I spent days looking for a way to boot any and all ISO images from a USB drive. I envisioned being able to simply copy any bootable CD or DVD (Windows installers, OS X boot discs, Linux Live CDs and recovery discs like Knoppix, etc) to a USB drive and boot it normally. Some of the possible solutions I found included:

The more robust solutions were generally quite tedious, and none of them worked for all ISO images, as explained here: Boot "any" ISO image or boot "all" ISO images.

Having recently stumbled upon a floppy drive emulator, I started looking for a USB CD/DVD drive emulator and finally found a way to boot any ISO image from USB drive: the iodd 2501 (newer Zalman models available - see update 5 below). It is a 2.5" SATA drive enclosure with an LED display to select the desired ISO image. Simply create a "_ISO" directory in the drive root and dump your ISO images inside. That's it! The enclosure also has a write protect switch and eSATA support.

The iodd 2501 has booted every ISO image I have thrown at it, on both PC and Mac hardware. When I first tried using the device, the LED would only report "NO-_ISO", despite having followed the instructions exactly. It turns out that formatting as FAT32 in OS X's Disk Utility was the problem; I simply used fat32format under Windows and the problem was solved (NTFS and exFAT are supported with a firmware upgrade).

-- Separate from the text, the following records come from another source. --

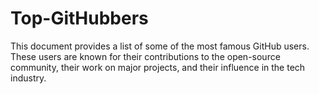 # Top-GitHubbers
This document provides a list of some of the most famous GitHub users. These users are known for their contributions to the open-source community, their work on major projects, and their influence in the tech industry.
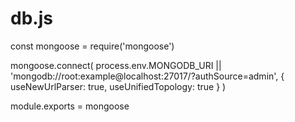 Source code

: # db.js
const mongoose = require('mongoose')

mongoose.connect(
  process.env.MONGODB_URI || 'mongodb://root:example@localhost:27017/?authSource=admin',
  {
    useNewUrlParser: true,
    useUnifiedTopology: true
  }
)

module.exports = mongoose

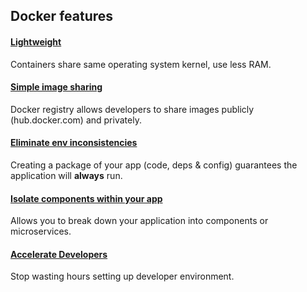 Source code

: ## Docker features
<section>
  <div class="docker-feature">
    <h4><a href="#/lightweight">Lightweight</a></h4>
    <p>Containers share same operating system kernel, use less RAM.</p>
  </div>
  <div class="docker-feature">
    <h4><a href="#/image-sharing">Simple image sharing</a></h4>
    <p>Docker registry allows developers to share images publicly (hub.docker.com) and privately.</div>
  <div class="docker-feature">
    <h4><a href="#/env-consistency">Eliminate env inconsistencies</a></h4>
    <p>Creating a package of your app (code, deps & config) guarantees the application will <strong>always</strong> run.</p>
  </div>
</section>
<section>
  <div class="docker-features-2">
    <div class="docker-feature">
      <h4><a href="#/app-components">Isolate components within your app</a></h4>
      <p>Allows you to break down your application into components or microservices.</p>
    </div>
    <div class="docker-feature">
      <h4><a href="#/accelerate-dev">Accelerate Developers</a></h4>
      <p>Stop wasting hours setting up developer environment.</p>
    </div>
  </div>
</section>
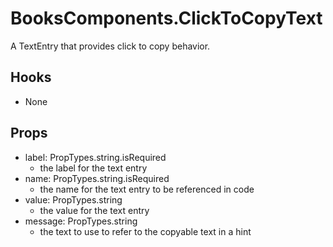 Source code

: # BooksComponents.ClickToCopyText

A TextEntry that provides click to copy behavior.

## Hooks

* None

## Props

* label: PropTypes.string.isRequired
  * the label for the text entry 
* name: PropTypes.string.isRequired
  * the name for the text entry to be referenced in code
* value: PropTypes.string
  * the value for the text entry
* message: PropTypes.string
  * the text to use to refer to the copyable text in a hint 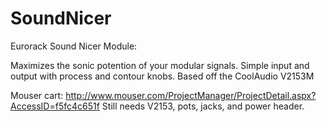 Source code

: # SoundNicer
Eurorack Sound Nicer Module:

Maximizes the sonic potention of your modular signals.
Simple input and output with process and contour knobs.
Based off the CoolAudio V2153M


Mouser cart: http://www.mouser.com/ProjectManager/ProjectDetail.aspx?AccessID=f5fc4c651f 
Still needs V2153, pots, jacks, and power header. 

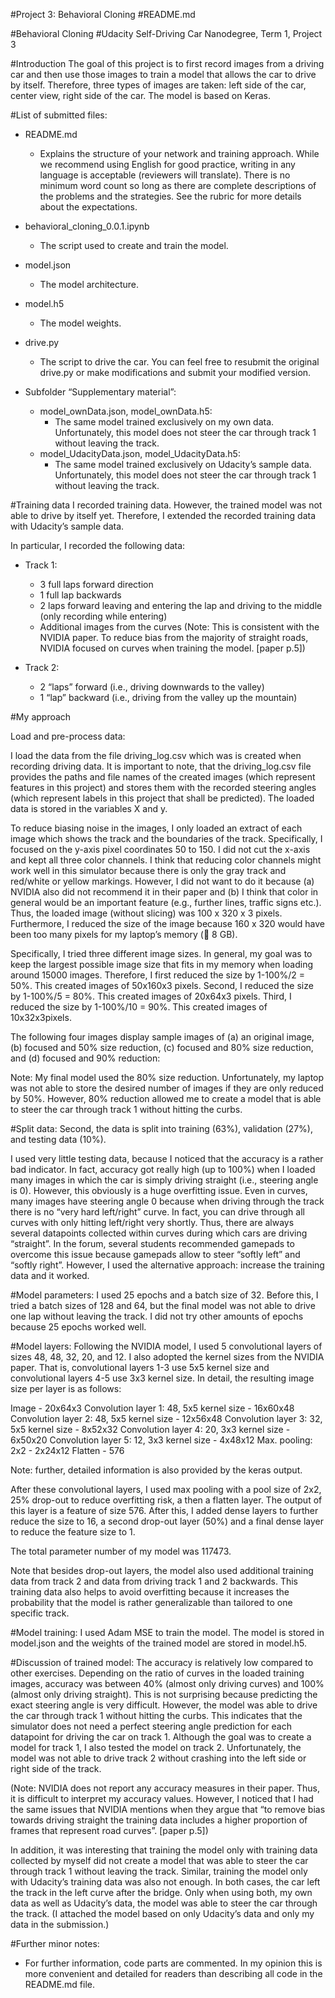 #Project 3: Behavioral Cloning
#README.md 

#Behavioral Cloning
#Udacity Self-Driving Car Nanodegree, Term 1, Project 3

#Introduction 
The goal of this project is to first record images from a driving car and then use those images to train a model that allows the car to drive by itself. Therefore, three types of images are taken: left side of the car, center view, right side of the car. The model is based on Keras.

#List of submitted files:
- README.md 
     - Explains the structure of your network and training approach. While we recommend using English for good practice, writing in any language is acceptable (reviewers will translate). There is no minimum word count so long as there are complete descriptions of the problems and the strategies. See the rubric for more details about the expectations.
- behavioral_cloning_0.0.1.ipynb 
     - The script used to create and train the model.
- model.json
     - The model architecture. 
- model.h5
     - The model weights.
- drive.py
     - The script to drive the car. You can feel free to resubmit the original drive.py or make modifications and submit your modified version.

- Subfolder “Supplementary material”: 
     - model_ownData.json, model_ownData.h5:
         - The same model trained exclusively on my own data. Unfortunately, this model does not steer the car through track 1 without leaving the track.
     - model_UdacityData.json, model_UdacityData.h5:
         - The same model trained exclusively on Udacity’s sample data. Unfortunately, this model does not steer the car through track 1 without leaving the track.

#Training data 
I recorded training data. However, the trained model was not able to drive by itself yet. Therefore, I extended the recorded training data with Udacity’s sample data.

In particular, I recorded the following data:
-	Track 1:
    - 3 full laps forward direction
    - 1 full lap backwards
    - 2 laps forward leaving and entering the lap and driving to the middle (only recording while entering)
    - Additional images from the curves (Note: This is consistent with the NVIDIA paper. To reduce bias from the majority of straight roads, NVIDIA focused on curves when training the model. [paper p.5])

- Track 2: 
  - 2 “laps” forward (i.e., driving downwards to the valley)
  - 1 “lap” backward (i.e., driving from the valley up the mountain)

#My approach

Load and pre-process data:

I load the data from the file driving_log.csv which was is created when recording driving data. It is important to note, that the driving_log.csv file provides the paths and file names of the created images (which represent features in this project) and stores them with the recorded steering angles (which represent labels in this project that shall be predicted). 
The loaded data is stored in the variables X and y. 

To reduce biasing noise in the images, I only loaded an extract of each image which shows the track and the boundaries of the track. Specifically, I focused on the y-axis pixel coordinates 50 to 150. I did not cut the x-axis and kept all three color channels. I think that reducing color channels might work well in this simulator because there is only the gray track and red/white or yellow markings. However, I did not want to do it because (a) NVIDIA also did not recommend it in their paper and (b) I think that color in general would be an important feature (e.g., further lines, traffic signs etc.). Thus, the loaded image (without slicing) was 100 x 320 x 3 pixels. 
Furthermore, I reduced the size of the image because 160 x 320 would have been too many pixels for my laptop’s memory ( 8 GB).

Specifically, I tried three different image sizes. In general, my goal was to keep the largest possible image size that fits in my memory when loading around 15000 images. Therefore, I first reduced the size by 1-100%/2 = 50%. This created images of 50x160x3 pixels. Second, I reduced the size by 1-100%/5 = 80%. This created images of 20x64x3 pixels. Third, I reduced the size by 1-100%/10 = 90%. This created images of 10x32x3pixels. 

The following four images display sample images of (a) an original image, (b) focused and 50% size reduction, (c) focused and 80% size reduction, and (d) focused and 90% reduction:

Note: My final model used the 80% size reduction. Unfortunately, my laptop was not able to store the desired number of images if they are only reduced by 50%. However, 80% reduction allowed me to create a model that is able to steer the car through track 1 without hitting the curbs. 

#Split data: 
Second, the data is split into training (63%), validation (27%), and testing data (10%). 

I used very little testing data, because I noticed that the accuracy is a rather bad indicator. In fact, accuracy got really high (up to 100%) when I loaded many images in which the car is simply driving straight (i.e., steering angle is 0). However, this obviously is a huge overfitting issue. Even in curves, many images have steering angle 0 because when driving through the track there is no “very hard left/right” curve. In fact, you can drive through all curves with only hitting left/right very shortly. Thus, there are always several datapoints collected within curves during which cars are driving “straight”. In the forum, several students recommended gamepads to overcome this issue because gamepads allow to steer “softly left” and “softly right”. However, I used the alternative approach: increase the training data and it worked. 

#Model parameters:
I used 25 epochs and a batch size of 32. Before this, I tried a batch sizes of 128 and 64, but the final model was not able to drive one lap without leaving the track. I did not try other amounts of epochs because 25 epochs worked well. 

#Model layers:
Following the NVIDIA model, I used 5 convolutional layers of sizes 48, 48, 32, 20, and 12. I also adopted the kernel sizes from the NVIDIA paper. That is, convolutional layers 1-3 use 5x5 kernel size and convolutional layers 4-5 use 3x3 kernel size. In detail, the resulting image size per layer is as follows:

Image - 20x64x3 
Convolution layer 1: 48, 5x5 kernel size - 16x60x48 
Convolution layer 2: 48, 5x5 kernel size - 12x56x48 
Convolution layer 3: 32, 5x5 kernel size - 8x52x32 
Convolution layer 4: 20, 3x3 kernel size - 6x50x20 
Convolution layer 5: 12, 3x3 kernel size - 4x48x12 
Max. pooling: 2x2 - 2x24x12 
Flatten - 576 

Note: further, detailed information is also provided by the keras output.

After these convolutional layers, I used max pooling with a pool size of 2x2, 25% drop-out to reduce overfitting risk, a then a flatten layer. The output of this layer is a feature of size 576. After this, I added dense layers to further reduce the size to 16, a second drop-out layer (50%) and a final dense layer to reduce the feature size to 1. 

The total parameter number of my model was 117473. 

Note that besides drop-out layers, the model also used additional training data from track 2 and data from driving track 1 and 2 backwards. This training data also helps to avoid overfitting because it increases the probability that the model is rather generalizable than tailored to one specific track. 

#Model training: 
I used Adam MSE to train the model. The model is stored in model.json and the weights of the trained model are stored in model.h5. 

#Discussion of trained model:
The accuracy is relatively low compared to other exercises. Depending on the ratio of curves in the loaded training images, accuracy was between 40% (almost only driving curves) and 100% (almost only driving straight). This is not surprising because predicting the exact steering angle is very difficult. However, the model was able to drive the car through track 1 without hitting the curbs. This indicates that the simulator does not need a perfect steering angle prediction for each datapoint for driving the car on track 1. Although the goal was to create a model for track 1, I also tested the model on track 2. Unfortunately, the model was not able to drive track 2 without crashing into the left side or right side of the track. 

(Note: NVIDIA does not report any accuracy measures in their paper. Thus, it is difficult to interpret my accuracy values. However, I noticed that I had the same issues that NVIDIA mentions when they argue that “to remove bias towards driving straight the training data includes a higher proportion of frames that represent road curves”. [paper p.5])

In addition, it was interesting that training the model only with training data collected by myself did not create a model that was able to steer the car through track 1 without leaving the track. Similar, training the model only with Udacity’s training data was also not enough. In both cases, the car left the track in the left curve after the bridge. Only when using both, my own data as well as Udacity’s data, the model was able to steer the car through the track. (I attached the model based on only Udacity’s data and only my data in the submission.)

#Further minor notes: 
-	For further information, code parts are commented. In my opinion this is more convenient and detailed for readers than describing all code in the README.md file. 

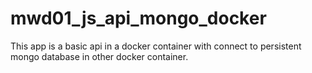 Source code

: # mwd01_js_api_mongo_docker
This app is a basic api in a docker container with connect to persistent mongo database in other docker container.
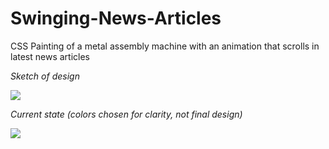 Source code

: # Swinging-News-Articles
CSS Painting of a metal assembly machine with an animation that scrolls in latest news articles

<p><i>Sketch of design </i></p>
<img src="https://s26.postimg.org/s6wyfcdy1/IMG_5457.jpg" />
<p><i>Current state (colors chosen for clarity, not final design)</i></p>
<img src="https://s26.postimg.org/du90xih7d/Screen_Shot_2017-09-21_at_3.10.29_PM.png" />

I purchased mine from LinITX; they've got detailed instructions, videos, and great customer service.

UPDATES:

  1. John Rothlisberger wrote in to ask if ISO images can be changed on the fly during an install. After testing with a Windows XP Media Center Edition 2 disc set I am happy to report that they can.
  2. Curtis Reno has started a neat project to build an open source USB CD emulator using inexpensive components. Announcement | Fourm
  3. isostick is a similar CD emulator that uses microSD cards and a USB Flash drive adapter. Sadly, it only supports FAT32, though large ISO files can be split.
  4. Finally got around to updating the firmware on my original iodd 2501. Since the English support site is gone now, here are the necessary files and instructions in case anyone else needs them (current as of May 2013).
  5. Zalman (which took over iodd development) continues to improve the hardware, recently adding hardware encryption and more. Current models include the ZM-VE400, ZM-VE300, ZM-VE200 SE, and ZM-VE200.
  6. The only problem I've encountered with these virtual ODDs is booting some Dell models when a physical ODD is present; simply unplug the physical ODD to circumvent.
  7. iodd (branded now as IODD) is back in the game with a number of products including the diminutive IODD MINI.
  8. Ventoy "is an open source tool to create bootable USB drive for ISO/WIM/IMG/EFI files." Over 470 ISO images have been successfully tested, but OS X/macOS images are not supported.